I've updated the patch for Intel graphics at the site:
https://code.google.com/r/douglas-mac-pixel-clock-patch/
I've also included a patching tutorial which I'll paste below, so that in the future people don't have to wait for me.
Finally, to kanajunkey who is having the issue with the AMD graphics. In the patching file, there is an experimental fix for AMD cards on 10.9.1. You might want to try the same command on 10.9.2 to see if it fixes your problem. It may break things, so be prepared for that (a backup copy of the file is stored AMDSupport.bak), you might need to fix it in single user mode.

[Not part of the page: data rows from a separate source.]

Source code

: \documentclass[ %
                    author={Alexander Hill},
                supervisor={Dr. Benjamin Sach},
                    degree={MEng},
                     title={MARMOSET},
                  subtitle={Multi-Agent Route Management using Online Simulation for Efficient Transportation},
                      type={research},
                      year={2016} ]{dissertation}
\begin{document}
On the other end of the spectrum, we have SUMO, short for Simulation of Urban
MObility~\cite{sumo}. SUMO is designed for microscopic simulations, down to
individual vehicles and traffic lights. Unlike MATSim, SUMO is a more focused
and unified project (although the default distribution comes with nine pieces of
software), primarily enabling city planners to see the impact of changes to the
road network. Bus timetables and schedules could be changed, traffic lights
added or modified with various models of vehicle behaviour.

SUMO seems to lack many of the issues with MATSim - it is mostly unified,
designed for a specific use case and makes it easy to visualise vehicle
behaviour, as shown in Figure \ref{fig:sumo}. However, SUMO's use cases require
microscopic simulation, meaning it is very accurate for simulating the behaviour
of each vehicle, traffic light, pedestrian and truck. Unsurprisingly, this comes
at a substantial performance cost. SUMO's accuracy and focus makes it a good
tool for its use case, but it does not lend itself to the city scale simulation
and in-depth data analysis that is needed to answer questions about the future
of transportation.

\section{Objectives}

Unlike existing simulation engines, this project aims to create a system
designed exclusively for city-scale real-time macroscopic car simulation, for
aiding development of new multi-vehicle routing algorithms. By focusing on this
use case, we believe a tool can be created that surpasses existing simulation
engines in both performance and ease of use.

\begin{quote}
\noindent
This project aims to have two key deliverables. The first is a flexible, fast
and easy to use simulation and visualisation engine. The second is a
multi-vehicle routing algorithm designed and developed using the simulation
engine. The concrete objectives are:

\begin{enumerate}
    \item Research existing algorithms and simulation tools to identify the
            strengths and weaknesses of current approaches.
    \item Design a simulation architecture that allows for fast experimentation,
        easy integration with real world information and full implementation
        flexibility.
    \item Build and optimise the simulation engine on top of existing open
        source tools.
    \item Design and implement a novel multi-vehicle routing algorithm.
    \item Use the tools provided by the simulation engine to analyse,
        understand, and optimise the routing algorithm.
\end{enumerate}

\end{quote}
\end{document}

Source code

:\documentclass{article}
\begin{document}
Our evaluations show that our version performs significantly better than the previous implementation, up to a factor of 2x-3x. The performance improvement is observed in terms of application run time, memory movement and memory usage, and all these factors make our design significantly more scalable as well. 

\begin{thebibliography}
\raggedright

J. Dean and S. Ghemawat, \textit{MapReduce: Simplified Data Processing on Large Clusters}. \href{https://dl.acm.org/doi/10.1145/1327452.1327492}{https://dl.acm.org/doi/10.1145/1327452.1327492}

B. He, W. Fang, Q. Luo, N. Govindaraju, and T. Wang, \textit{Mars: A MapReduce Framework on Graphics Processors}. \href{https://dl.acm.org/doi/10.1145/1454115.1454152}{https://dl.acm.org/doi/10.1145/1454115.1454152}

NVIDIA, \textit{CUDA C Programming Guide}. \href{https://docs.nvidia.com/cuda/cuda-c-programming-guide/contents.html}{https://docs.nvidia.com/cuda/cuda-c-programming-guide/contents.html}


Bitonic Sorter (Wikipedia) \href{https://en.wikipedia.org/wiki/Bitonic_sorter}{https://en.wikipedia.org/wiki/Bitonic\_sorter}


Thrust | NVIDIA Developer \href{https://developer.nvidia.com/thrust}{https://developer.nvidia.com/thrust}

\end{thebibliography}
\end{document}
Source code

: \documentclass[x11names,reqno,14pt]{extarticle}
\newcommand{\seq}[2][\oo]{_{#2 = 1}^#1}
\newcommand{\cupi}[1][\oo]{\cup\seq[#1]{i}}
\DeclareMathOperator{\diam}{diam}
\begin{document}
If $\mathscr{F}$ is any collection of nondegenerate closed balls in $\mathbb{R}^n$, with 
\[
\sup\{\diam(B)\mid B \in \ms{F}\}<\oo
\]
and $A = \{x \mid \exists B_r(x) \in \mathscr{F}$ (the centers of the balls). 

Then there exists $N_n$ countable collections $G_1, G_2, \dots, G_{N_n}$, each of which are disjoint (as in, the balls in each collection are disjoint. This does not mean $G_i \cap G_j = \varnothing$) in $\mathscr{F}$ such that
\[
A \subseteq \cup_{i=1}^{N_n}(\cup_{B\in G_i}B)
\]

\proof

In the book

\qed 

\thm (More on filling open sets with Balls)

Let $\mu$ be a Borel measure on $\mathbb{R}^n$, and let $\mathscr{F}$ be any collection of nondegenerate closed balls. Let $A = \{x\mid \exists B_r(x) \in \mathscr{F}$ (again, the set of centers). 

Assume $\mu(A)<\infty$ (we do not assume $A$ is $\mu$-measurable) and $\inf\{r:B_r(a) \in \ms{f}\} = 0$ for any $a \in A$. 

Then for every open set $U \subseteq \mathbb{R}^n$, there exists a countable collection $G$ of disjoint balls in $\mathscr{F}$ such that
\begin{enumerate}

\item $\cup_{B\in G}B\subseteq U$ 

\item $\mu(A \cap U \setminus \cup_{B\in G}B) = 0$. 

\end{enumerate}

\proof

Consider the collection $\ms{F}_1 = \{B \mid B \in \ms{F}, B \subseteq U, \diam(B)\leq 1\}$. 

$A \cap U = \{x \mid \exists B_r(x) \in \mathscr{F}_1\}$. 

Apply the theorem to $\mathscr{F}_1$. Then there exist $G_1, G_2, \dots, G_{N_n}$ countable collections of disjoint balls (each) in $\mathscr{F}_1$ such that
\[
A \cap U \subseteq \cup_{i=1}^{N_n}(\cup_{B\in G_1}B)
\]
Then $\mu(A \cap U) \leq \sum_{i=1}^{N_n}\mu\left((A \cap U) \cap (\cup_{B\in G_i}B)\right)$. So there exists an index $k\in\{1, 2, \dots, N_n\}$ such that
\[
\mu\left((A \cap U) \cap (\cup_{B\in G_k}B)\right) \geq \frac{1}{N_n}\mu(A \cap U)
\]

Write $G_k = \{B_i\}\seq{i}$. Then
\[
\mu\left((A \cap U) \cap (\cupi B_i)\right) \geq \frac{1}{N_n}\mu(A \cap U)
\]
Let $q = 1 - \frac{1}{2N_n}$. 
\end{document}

Experimental (try at your own risk) AMD fix with two commands:
sudo perl -i.bak -pe '$oldLimit1 = qr"\x75\x0C\x49\x81\x7E\x28\x40\xB3\xD5\x09"s;$newLimit1 = "\x75\x0C\x49\x81\x7E\x28\x00\x84\xD7\x17";$oldLimit2 = qr"\xFF\xFF\x48\x81\x7D\x80\x41\xB3\xD5\x09"s;$newLimit2 = "\xFF\xFF\x48\x81\x7D\x80\x01\x84\xD7\x17";s/$oldLimit1/$newLimit1/g;s/$oldLimit2/$newLimit2/g' /System/Library/Extensions/AMDSupport.kext/Contents/MacOS/AMDSupport
sudo touch /System/Library/Extensions
Finally, the tutorial:
# Instructions for how to reproduce the IOKit patch on a newer version of the
# binary:
#
# First, take the md5 hash of IOKit for storing in this file
# md5 -q /System/Library/Frameworks/IOKit.framework/Versions/A/IOKit
#
# For OS X 10.9.2, the result is
# 9804392bbe8ba4b589175be56889c6c7
#
# copy IOKit local and disassemble it
# cp /System/Library/Frameworks/IOKit.framework/Versions/A/IOKit .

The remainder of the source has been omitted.